- [Your task]: Copy out every record below exactly as written, but leave out any pictures.

── Exercise input

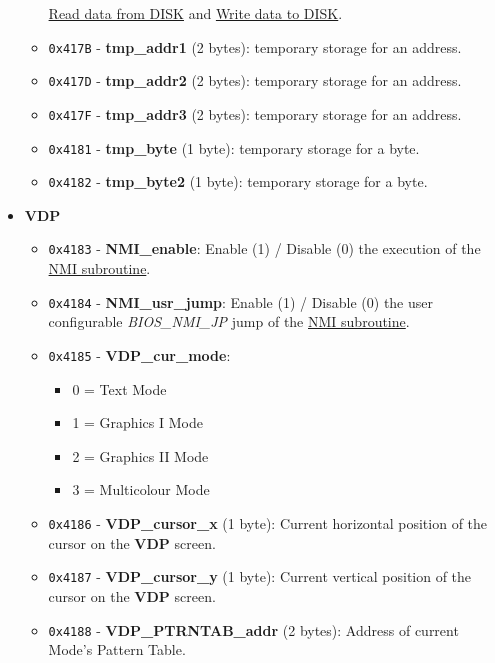 \documentclass[a4paper,11pt]{article}
\begin{document}
\begin{itemize}
\begin{itemize}
            \hyperref[sec:howto_readdata]{Read data from DISK} and 
            \hyperref[sec:howto_writedata]{Write data to DISK}.
            \item \texttt{0x417B} - \textbf{tmp\_addr1} (2 bytes): temporary
            storage for an address.
            \item \texttt{0x417D} - \textbf{tmp\_addr2} (2 bytes): temporary
            storage for an address.
            \item \texttt{0x417F} - \textbf{tmp\_addr3} (2 bytes): temporary
            storage for an address.
            \item \texttt{0x4181} - \textbf{tmp\_byte} (1 byte): temporary
            storage for a byte.
            \item \texttt{0x4182} - \textbf{tmp\_byte2} (1 byte): temporary
            storage for a byte.
        \end{itemize}
        \item \textbf{VDP}
        \begin{itemize}
            \item \texttt{0x4183} - \textbf{NMI\_enable}: Enable (1) / Disable
            (0) the execution of the \hyperref[sec:nmi]{NMI subroutine}.
            \item \texttt{0x4184} - \textbf{NMI\_usr\_jump}: Enable (1) / Disable
            (0) the user configurable \textit{BIOS\_NMI\_JP} jump of the 
            \hyperref[sec:nmi]{NMI subroutine}.
            \item \texttt{0x4185} - \textbf{VDP\_cur\_mode}:
            \begin{itemize}
                \item 0 = Text Mode
                \item 1 = Graphics I Mode
                \item 2 = Graphics II Mode
                \item 3 = Multicolour Mode
            \end{itemize}
            \item \texttt{0x4186} - \textbf{VDP\_cursor\_x} (1 byte): Current
            horizontal position of the cursor on the \textbf{VDP} screen.
            \item \texttt{0x4187} - \textbf{VDP\_cursor\_y} (1 byte): Current
            vertical position of the cursor on the \textbf{VDP} screen.
            \item \texttt{0x4188} - \textbf{VDP\_PTRNTAB\_addr} (2 bytes):
            Address of current Mode’s Pattern Table.

\end{itemize}
\end{itemize}
\end{document}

────

- [Result below]:
 \documentclass[a4paper,11pt]{article}
\begin{document}
\begin{itemize}
\begin{itemize}
            \hyperref[sec:howto_readdata]{Read data from DISK} and 
            \hyperref[sec:howto_writedata]{Write data to DISK}.
            \item \texttt{0x417B} - \textbf{tmp\_addr1} (2 bytes): temporary
            storage for an address.
            \item \texttt{0x417D} - \textbf{tmp\_addr2} (2 bytes): temporary
            storage for an address.
            \item \texttt{0x417F} - \textbf{tmp\_addr3} (2 bytes): temporary
            storage for an address.
            \item \texttt{0x4181} - \textbf{tmp\_byte} (1 byte): temporary
            storage for a byte.
            \item \texttt{0x4182} - \textbf{tmp\_byte2} (1 byte): temporary
            storage for a byte.
        \end{itemize}
        \item \textbf{VDP}
        \begin{itemize}
            \item \texttt{0x4183} - \textbf{NMI\_enable}: Enable (1) / Disable
            (0) the execution of the \hyperref[sec:nmi]{NMI subroutine}.
            \item \texttt{0x4184} - \textbf{NMI\_usr\_jump}: Enable (1) / Disable
            (0) the user configurable \textit{BIOS\_NMI\_JP} jump of the 
            \hyperref[sec:nmi]{NMI subroutine}.
            \item \texttt{0x4185} - \textbf{VDP\_cur\_mode}:
            \begin{itemize}
                \item 0 = Text Mode
                \item 1 = Graphics I Mode
                \item 2 = Graphics II Mode
                \item 3 = Multicolour Mode
            \end{itemize}
            \item \texttt{0x4186} - \textbf{VDP\_cursor\_x} (1 byte): Current
            horizontal position of the cursor on the \textbf{VDP} screen.
            \item \texttt{0x4187} - \textbf{VDP\_cursor\_y} (1 byte): Current
            vertical position of the cursor on the \textbf{VDP} screen.
            \item \texttt{0x4188} - \textbf{VDP\_PTRNTAB\_addr} (2 bytes):
            Address of current Mode’s Pattern Table.

\end{itemize}
\end{itemize}
\end{document}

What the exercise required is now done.